The US tariffs together with the potentially increasing uncertainty over its economic policy have fueled worries about the economic outlook and undermined markedly business sentiment among companies as well as the trust and mutual willingness to cooperate. Foreign investment in the US has created jobs and contributed significantly to the local economy. According to a 2018 report by the World Trade Center Los Angeles, there are an estimated 10,378 foreign-owned companies in southern California, representing approximately 1.2 per cent of all businesses in the region, of which 467 are Chinese-owned, responsible for creating 15,968 jobs and paying $990 million in wages.
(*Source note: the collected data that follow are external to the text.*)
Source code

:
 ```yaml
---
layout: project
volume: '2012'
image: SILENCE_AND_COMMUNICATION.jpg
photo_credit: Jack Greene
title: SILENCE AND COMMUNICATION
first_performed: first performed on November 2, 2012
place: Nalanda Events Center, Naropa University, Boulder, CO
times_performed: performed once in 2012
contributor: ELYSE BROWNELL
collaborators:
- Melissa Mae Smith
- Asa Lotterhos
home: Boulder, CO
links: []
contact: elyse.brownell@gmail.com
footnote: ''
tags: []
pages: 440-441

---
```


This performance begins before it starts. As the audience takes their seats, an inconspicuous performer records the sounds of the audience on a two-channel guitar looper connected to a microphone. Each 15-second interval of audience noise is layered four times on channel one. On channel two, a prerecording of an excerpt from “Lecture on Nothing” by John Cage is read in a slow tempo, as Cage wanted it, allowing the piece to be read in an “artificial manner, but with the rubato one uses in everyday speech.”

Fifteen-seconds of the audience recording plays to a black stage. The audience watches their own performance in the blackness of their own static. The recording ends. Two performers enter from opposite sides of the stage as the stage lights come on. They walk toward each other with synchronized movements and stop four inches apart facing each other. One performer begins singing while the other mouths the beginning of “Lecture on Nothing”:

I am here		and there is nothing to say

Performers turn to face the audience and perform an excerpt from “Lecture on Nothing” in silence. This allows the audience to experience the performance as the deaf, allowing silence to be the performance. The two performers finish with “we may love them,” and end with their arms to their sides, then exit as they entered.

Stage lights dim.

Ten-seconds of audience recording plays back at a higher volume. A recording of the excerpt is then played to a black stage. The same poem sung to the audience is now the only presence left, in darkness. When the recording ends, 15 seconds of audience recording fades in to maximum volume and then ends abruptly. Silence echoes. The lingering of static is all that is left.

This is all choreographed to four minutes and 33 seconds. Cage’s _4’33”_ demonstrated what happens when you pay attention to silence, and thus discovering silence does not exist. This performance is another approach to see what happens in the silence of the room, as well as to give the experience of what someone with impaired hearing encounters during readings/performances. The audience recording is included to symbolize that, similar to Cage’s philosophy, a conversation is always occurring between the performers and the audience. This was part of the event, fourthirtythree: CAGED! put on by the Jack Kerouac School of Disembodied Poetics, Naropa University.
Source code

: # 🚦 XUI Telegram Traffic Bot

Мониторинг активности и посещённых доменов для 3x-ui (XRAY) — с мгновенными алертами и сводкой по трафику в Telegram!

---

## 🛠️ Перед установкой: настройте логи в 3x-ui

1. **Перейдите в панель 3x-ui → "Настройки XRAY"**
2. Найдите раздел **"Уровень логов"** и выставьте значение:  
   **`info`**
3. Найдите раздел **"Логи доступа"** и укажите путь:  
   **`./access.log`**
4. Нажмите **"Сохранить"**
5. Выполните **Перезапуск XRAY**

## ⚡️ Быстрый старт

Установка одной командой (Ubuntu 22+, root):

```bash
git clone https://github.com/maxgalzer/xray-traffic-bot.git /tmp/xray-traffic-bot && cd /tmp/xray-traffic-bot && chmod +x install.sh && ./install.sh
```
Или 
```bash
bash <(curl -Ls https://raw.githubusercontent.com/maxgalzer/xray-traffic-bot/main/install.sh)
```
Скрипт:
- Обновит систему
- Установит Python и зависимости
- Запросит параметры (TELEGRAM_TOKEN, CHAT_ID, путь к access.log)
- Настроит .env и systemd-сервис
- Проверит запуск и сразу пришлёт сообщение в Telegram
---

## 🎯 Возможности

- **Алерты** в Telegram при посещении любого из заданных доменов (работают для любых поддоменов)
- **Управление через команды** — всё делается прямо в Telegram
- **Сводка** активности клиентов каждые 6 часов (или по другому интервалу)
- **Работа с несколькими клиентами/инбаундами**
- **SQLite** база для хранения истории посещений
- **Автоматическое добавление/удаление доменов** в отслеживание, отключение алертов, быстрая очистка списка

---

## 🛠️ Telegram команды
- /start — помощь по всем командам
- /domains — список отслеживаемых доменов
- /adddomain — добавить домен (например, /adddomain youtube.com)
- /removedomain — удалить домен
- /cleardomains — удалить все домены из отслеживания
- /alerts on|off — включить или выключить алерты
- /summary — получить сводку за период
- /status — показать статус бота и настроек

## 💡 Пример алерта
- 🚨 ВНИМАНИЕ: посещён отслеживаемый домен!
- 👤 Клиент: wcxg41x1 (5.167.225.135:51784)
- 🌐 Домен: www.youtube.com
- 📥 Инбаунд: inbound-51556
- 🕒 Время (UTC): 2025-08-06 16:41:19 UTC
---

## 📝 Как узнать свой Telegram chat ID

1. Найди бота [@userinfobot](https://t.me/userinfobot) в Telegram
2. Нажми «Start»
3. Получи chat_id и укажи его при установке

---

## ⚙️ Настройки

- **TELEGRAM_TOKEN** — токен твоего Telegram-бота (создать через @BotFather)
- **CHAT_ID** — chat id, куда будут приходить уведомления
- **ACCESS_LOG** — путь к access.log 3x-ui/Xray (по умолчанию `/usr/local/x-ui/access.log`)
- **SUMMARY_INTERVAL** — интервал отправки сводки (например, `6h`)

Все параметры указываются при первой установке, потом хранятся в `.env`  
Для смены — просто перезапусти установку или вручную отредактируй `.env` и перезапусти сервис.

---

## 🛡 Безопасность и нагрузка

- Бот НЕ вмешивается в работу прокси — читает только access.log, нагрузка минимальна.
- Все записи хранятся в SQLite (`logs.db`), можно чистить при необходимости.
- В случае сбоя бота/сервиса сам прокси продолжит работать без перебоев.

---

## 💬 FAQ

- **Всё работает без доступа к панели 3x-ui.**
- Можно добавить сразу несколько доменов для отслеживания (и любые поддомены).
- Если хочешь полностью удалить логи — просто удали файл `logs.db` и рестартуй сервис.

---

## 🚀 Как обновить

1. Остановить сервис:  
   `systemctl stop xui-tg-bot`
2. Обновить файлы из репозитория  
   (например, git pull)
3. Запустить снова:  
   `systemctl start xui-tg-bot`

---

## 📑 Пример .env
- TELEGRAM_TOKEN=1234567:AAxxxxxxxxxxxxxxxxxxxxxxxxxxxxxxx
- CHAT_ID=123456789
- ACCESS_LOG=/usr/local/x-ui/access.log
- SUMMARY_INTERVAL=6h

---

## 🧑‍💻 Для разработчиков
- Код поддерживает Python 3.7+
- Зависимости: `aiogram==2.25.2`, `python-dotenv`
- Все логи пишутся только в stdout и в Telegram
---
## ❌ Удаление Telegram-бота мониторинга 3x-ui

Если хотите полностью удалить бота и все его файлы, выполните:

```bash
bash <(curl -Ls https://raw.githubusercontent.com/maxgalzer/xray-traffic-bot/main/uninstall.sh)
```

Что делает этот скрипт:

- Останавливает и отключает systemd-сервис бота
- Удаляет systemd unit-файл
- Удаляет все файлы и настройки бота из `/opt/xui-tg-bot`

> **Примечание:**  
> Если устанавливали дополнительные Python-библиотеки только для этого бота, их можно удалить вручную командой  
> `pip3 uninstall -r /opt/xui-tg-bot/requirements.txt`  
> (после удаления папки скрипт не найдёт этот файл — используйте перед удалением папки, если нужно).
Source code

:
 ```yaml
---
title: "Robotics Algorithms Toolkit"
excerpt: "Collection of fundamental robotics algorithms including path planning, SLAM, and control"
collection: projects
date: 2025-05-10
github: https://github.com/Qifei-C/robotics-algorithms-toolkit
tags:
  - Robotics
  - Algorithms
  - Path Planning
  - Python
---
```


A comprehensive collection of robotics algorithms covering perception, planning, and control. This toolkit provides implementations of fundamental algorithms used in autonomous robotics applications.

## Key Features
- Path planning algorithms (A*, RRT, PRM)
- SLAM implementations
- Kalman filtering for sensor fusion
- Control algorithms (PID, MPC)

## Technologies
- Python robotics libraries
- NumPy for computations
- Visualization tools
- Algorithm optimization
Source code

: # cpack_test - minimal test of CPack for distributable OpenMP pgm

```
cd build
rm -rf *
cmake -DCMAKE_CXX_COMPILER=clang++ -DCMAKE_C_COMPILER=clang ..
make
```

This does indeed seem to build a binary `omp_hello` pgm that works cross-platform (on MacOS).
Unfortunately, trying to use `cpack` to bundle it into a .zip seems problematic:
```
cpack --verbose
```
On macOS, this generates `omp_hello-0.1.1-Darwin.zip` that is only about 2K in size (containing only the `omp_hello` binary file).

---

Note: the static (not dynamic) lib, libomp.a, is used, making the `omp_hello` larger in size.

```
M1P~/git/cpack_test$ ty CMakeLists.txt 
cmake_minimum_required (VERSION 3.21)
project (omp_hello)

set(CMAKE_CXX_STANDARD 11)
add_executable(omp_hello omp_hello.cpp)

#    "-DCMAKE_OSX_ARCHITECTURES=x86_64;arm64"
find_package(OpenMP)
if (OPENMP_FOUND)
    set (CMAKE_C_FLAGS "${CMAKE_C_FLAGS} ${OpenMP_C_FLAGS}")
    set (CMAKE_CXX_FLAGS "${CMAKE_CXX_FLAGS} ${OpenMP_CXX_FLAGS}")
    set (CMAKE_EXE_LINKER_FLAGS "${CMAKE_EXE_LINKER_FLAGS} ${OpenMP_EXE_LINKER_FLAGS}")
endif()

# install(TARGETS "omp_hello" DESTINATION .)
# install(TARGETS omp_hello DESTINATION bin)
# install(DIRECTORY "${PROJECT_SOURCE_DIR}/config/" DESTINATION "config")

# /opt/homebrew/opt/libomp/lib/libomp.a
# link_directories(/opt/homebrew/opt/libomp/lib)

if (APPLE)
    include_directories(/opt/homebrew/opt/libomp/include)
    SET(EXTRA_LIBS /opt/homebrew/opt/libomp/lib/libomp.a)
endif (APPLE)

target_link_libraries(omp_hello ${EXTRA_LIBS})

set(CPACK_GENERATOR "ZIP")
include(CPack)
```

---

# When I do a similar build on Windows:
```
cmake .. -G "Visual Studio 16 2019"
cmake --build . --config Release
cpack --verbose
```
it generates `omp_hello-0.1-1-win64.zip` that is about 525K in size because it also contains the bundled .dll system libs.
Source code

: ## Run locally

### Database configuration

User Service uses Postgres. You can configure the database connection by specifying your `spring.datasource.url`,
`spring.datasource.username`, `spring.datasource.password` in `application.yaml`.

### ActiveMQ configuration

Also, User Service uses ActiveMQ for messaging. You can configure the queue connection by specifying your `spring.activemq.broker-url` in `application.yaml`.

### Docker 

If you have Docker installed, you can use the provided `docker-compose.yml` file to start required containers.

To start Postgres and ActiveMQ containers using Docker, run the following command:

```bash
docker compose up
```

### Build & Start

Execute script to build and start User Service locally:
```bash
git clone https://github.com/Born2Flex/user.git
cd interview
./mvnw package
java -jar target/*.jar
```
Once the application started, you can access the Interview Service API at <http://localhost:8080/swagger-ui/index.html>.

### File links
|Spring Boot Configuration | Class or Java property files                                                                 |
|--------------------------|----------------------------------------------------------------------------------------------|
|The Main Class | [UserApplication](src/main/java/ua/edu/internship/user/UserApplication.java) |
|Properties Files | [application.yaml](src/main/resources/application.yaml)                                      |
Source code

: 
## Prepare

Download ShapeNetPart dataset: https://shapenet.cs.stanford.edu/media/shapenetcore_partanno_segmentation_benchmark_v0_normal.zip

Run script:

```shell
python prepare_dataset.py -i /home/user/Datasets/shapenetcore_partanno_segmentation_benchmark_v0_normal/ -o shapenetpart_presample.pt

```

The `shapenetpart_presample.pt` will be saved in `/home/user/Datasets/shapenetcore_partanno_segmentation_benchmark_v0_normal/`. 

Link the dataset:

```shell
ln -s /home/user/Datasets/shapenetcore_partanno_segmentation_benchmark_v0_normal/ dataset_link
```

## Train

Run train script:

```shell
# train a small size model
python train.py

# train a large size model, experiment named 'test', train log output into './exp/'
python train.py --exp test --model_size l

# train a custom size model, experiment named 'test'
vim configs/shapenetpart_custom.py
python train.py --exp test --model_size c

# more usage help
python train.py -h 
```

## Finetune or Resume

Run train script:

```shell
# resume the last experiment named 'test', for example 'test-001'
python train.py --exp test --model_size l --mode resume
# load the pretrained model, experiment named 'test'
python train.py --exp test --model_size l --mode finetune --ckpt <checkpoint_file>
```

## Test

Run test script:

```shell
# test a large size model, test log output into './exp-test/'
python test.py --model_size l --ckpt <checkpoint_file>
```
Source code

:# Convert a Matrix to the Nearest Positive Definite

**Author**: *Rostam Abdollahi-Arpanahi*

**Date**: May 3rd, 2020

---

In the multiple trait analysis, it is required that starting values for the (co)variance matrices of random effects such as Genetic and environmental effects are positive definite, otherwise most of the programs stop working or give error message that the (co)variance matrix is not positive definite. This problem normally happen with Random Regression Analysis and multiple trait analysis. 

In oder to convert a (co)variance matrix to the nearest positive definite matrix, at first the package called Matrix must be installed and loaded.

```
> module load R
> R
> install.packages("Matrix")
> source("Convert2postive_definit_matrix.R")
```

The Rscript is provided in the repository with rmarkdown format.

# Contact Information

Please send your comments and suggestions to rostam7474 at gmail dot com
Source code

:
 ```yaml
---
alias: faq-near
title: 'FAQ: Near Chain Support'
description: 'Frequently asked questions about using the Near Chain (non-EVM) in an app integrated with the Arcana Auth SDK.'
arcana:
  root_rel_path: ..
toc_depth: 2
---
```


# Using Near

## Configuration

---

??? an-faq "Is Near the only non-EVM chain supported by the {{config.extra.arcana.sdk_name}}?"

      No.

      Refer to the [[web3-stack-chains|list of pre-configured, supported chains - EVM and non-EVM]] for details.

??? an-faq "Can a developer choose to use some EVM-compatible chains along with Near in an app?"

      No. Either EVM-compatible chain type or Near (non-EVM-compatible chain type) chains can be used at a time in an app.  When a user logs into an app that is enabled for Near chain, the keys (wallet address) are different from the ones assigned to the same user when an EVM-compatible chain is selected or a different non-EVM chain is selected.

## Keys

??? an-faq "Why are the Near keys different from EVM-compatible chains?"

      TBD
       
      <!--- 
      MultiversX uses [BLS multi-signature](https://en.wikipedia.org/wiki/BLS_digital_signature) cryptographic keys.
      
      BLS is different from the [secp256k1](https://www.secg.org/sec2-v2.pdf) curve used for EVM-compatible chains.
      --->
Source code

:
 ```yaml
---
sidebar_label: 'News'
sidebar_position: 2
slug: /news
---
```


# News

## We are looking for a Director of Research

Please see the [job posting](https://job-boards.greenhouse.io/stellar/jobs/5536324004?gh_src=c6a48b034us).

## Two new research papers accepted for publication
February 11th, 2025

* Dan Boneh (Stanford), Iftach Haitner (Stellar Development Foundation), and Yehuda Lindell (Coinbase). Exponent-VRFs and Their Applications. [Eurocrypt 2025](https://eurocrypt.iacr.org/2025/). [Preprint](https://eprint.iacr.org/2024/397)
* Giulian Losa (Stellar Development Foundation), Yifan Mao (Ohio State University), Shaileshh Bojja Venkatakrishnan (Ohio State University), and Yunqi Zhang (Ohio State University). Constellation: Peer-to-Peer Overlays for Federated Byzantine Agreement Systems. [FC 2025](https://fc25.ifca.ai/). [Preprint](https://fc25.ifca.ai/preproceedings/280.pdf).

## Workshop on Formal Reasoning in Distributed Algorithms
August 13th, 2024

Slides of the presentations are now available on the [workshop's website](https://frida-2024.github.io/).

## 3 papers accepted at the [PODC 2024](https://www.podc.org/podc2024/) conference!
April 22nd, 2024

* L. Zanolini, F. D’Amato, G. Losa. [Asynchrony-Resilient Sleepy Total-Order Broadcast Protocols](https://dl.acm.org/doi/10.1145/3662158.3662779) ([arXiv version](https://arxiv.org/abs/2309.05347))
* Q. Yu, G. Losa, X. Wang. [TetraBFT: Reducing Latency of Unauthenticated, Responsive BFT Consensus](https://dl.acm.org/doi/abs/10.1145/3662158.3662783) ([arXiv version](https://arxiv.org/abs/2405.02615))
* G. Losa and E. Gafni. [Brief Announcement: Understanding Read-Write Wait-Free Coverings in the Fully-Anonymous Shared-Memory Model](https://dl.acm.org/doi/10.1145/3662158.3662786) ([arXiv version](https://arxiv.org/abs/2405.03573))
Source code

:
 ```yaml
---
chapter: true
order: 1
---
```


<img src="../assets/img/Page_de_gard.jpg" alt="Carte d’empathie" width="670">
Amid possible further restrictions on investment from China in science and technology, some businesses have slowed their pace or even canceled their plans to invest.

The US tariffs can only cause other countries to trade more among each other, leaving the US isolated. The trade structure between China and European economies like France and Germany is even more complementary. More of China’s imports from EU trade partners for passenger aircraft and vehicles, agricultural products, and industrial and power generation equipment are expected.

What follows US President Donald Trump's tariff tricks is the outpouring of about $100-billion tit-for-tat tariffs from nearly all US major trade partners concerned. The impact of retaliations would be felt across sectors in the US, but agriculture would bear the brunt. China is the main destination for US agricultural exports, the largest buyer of soybean, cotton and pork by-products and the world's top soybean importer. According to the US Ministry of Agriculture, the US exported to China about $22 billion of agricultural products in the last fiscal year, against the total US agricultural exports of $140.5 billion. As the Sino-US economic and trade frictions escalated, the market prices of various agricultural products fell significantly and CBOT soybean futures fell to its lowest level in 10 years on June 19. According to a survey by the Brookings Institution, about 2.1 million US jobs in the 40 industries of the 234 categories may be affected.

China is in the process of further opening up its markets especially the services sector. China has slashed tariffs for consumer goods and vehicles and auto parts effectively from July 1, which will benefit people in both China and the rest of the world. The US risks shutting the door on this bonanza as the Trump administration is seemingly making all out efforts to have the US left out of the whole Chinese market.

Since 2017, the US economy has been recovering, the employment market has been improving and inflation has been rising gradually. The continued fermentation of Sino-US trade war will transmit stagflationary pressures by encouraging simultaneously economic contraction and inflation. The US unilateral trade move could be “cent wise and dollar foolish” by bringing downward pressure on the US economy, impeding stable growth and wiping out all the benefits brought by its previous policies including deregulation and corporate tax reduction.

The US imposing tariffs on Chinese imports outside of the established WTO rules is by and large counterproductive to its pursuit of balanced trade and dooms its own trade aspirations. The right direction is for the US to pull the brake on escalating hostilities and engage in more measures that jibe with the law of economic development and conform to the tide of the globalization.

Yongfu Huang is Senior Fellow at the ICC of the National Development and Reform Commission of China and columnist at Asia Times on global development. The views expressed do not necessarily reflect those of China Watch.